> [YOUR ASSIGNMENT]: How many of the lines below include the word "based"? Only the number should be given.

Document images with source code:
· · · · · · ·

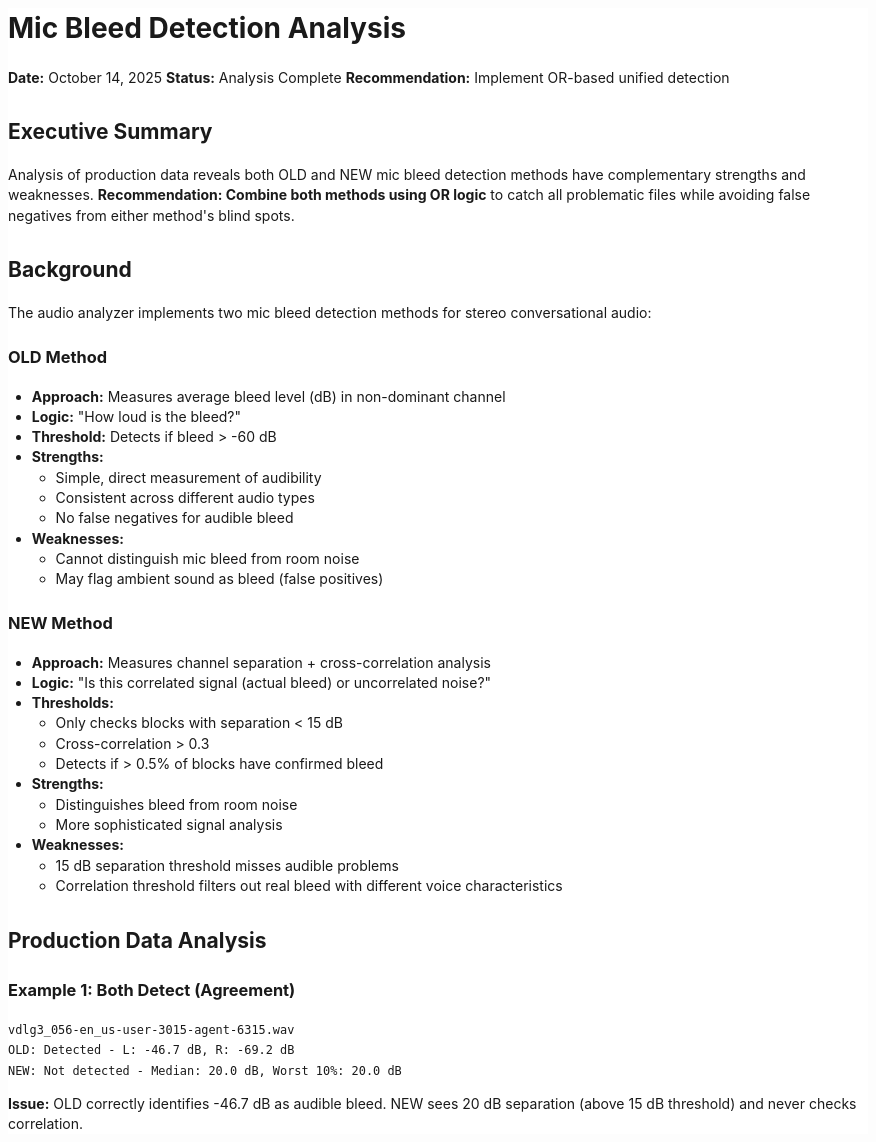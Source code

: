 # Mic Bleed Detection Analysis

**Date:** October 14, 2025
**Status:** Analysis Complete
**Recommendation:** Implement OR-based unified detection

## Executive Summary

Analysis of production data reveals both OLD and NEW mic bleed detection methods have complementary strengths and weaknesses. **Recommendation: Combine both methods using OR logic** to catch all problematic files while avoiding false negatives from either method's blind spots.

## Background

The audio analyzer implements two mic bleed detection methods for stereo conversational audio:

### OLD Method
- **Approach:** Measures average bleed level (dB) in non-dominant channel
- **Logic:** "How loud is the bleed?"
- **Threshold:** Detects if bleed > -60 dB
- **Strengths:**
  - Simple, direct measurement of audibility
  - Consistent across different audio types
  - No false negatives for audible bleed
- **Weaknesses:**
  - Cannot distinguish mic bleed from room noise
  - May flag ambient sound as bleed (false positives)

### NEW Method
- **Approach:** Measures channel separation + cross-correlation analysis
- **Logic:** "Is this correlated signal (actual bleed) or uncorrelated noise?"
- **Thresholds:**
  - Only checks blocks with separation < 15 dB
  - Cross-correlation > 0.3
  - Detects if > 0.5% of blocks have confirmed bleed
- **Strengths:**
  - Distinguishes bleed from room noise
  - More sophisticated signal analysis
- **Weaknesses:**
  - 15 dB separation threshold misses audible problems
  - Correlation threshold filters out real bleed with different voice characteristics

## Production Data Analysis

### Example 1: Both Detect (Agreement)
```
vdlg3_056-en_us-user-3015-agent-6315.wav
OLD: Detected - L: -46.7 dB, R: -69.2 dB
NEW: Not detected - Median: 20.0 dB, Worst 10%: 20.0 dB
```
**Issue:** OLD correctly identifies -46.7 dB as audible bleed. NEW sees 20 dB separation (above 15 dB threshold) and never checks correlation.
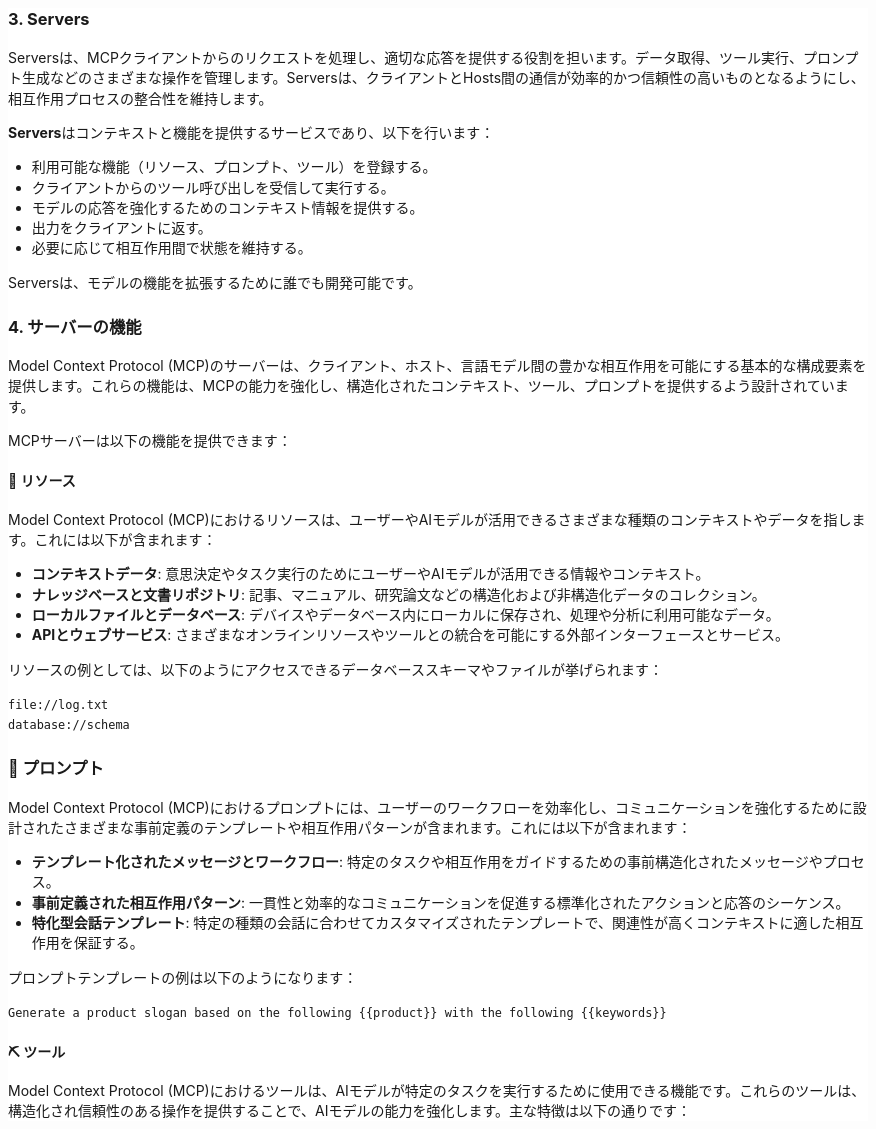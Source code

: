 ### 3. Servers

Serversは、MCPクライアントからのリクエストを処理し、適切な応答を提供する役割を担います。データ取得、ツール実行、プロンプト生成などのさまざまな操作を管理します。Serversは、クライアントとHosts間の通信が効率的かつ信頼性の高いものとなるようにし、相互作用プロセスの整合性を維持します。

**Servers**はコンテキストと機能を提供するサービスであり、以下を行います：

- 利用可能な機能（リソース、プロンプト、ツール）を登録する。
- クライアントからのツール呼び出しを受信して実行する。
- モデルの応答を強化するためのコンテキスト情報を提供する。
- 出力をクライアントに返す。
- 必要に応じて相互作用間で状態を維持する。

Serversは、モデルの機能を拡張するために誰でも開発可能です。

### 4. サーバーの機能

Model Context Protocol (MCP)のサーバーは、クライアント、ホスト、言語モデル間の豊かな相互作用を可能にする基本的な構成要素を提供します。これらの機能は、MCPの能力を強化し、構造化されたコンテキスト、ツール、プロンプトを提供するよう設計されています。

MCPサーバーは以下の機能を提供できます：

#### 📑 リソース

Model Context Protocol (MCP)におけるリソースは、ユーザーやAIモデルが活用できるさまざまな種類のコンテキストやデータを指します。これには以下が含まれます：

- **コンテキストデータ**: 意思決定やタスク実行のためにユーザーやAIモデルが活用できる情報やコンテキスト。
- **ナレッジベースと文書リポジトリ**: 記事、マニュアル、研究論文などの構造化および非構造化データのコレクション。
- **ローカルファイルとデータベース**: デバイスやデータベース内にローカルに保存され、処理や分析に利用可能なデータ。
- **APIとウェブサービス**: さまざまなオンラインリソースやツールとの統合を可能にする外部インターフェースとサービス。

リソースの例としては、以下のようにアクセスできるデータベーススキーマやファイルが挙げられます：

```text
file://log.txt
database://schema
```

### 🤖 プロンプト

Model Context Protocol (MCP)におけるプロンプトには、ユーザーのワークフローを効率化し、コミュニケーションを強化するために設計されたさまざまな事前定義のテンプレートや相互作用パターンが含まれます。これには以下が含まれます：

- **テンプレート化されたメッセージとワークフロー**: 特定のタスクや相互作用をガイドするための事前構造化されたメッセージやプロセス。
- **事前定義された相互作用パターン**: 一貫性と効率的なコミュニケーションを促進する標準化されたアクションと応答のシーケンス。
- **特化型会話テンプレート**: 特定の種類の会話に合わせてカスタマイズされたテンプレートで、関連性が高くコンテキストに適した相互作用を保証する。

プロンプトテンプレートの例は以下のようになります：

```markdown
Generate a product slogan based on the following {{product}} with the following {{keywords}}
```

#### ⛏️ ツール

Model Context Protocol (MCP)におけるツールは、AIモデルが特定のタスクを実行するために使用できる機能です。これらのツールは、構造化され信頼性のある操作を提供することで、AIモデルの能力を強化します。主な特徴は以下の通りです：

· · · · · · ·

> [REPLY]: 2